[DATA PROVIDED]
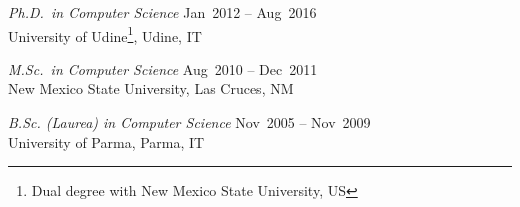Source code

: 


\beginTitleList
	\item 
	{\em Ph.D.~in Computer Science} \hfill Jan~2012 -- Aug~2016 \\
	\hspace*{8pt} University of Udine\footnote{Dual degree with New Mexico State University, US}, Udine, IT\\


	\item 
	{\em M.Sc.~in Computer Science} \hfill Aug~2010 -- Dec~2011\\
	\hspace*{8pt} New Mexico State University, Las Cruces, NM 

	
	\item 
	{\em B.Sc. (Laurea) in Computer Science} \hfill Nov~2005 -- Nov~2009\\
	\hspace*{8pt} {University of Parma}, Parma, IT
\endTitleList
[/DATA PROVIDED]
▶ AIM OF THE TASK
Could you restate the material word for word, omitting the pictures?

▶ RESPONSE TO THE TASK
Source code

: 


\beginTitleList
	\item 
	{\em Ph.D.~in Computer Science} \hfill Jan~2012 -- Aug~2016 \\
	\hspace*{8pt} University of Udine\footnote{Dual degree with New Mexico State University, US}, Udine, IT\\


	\item 
	{\em M.Sc.~in Computer Science} \hfill Aug~2010 -- Dec~2011\\
	\hspace*{8pt} New Mexico State University, Las Cruces, NM 

	
	\item 
	{\em B.Sc. (Laurea) in Computer Science} \hfill Nov~2005 -- Nov~2009\\
	\hspace*{8pt} {University of Parma}, Parma, IT
\endTitleList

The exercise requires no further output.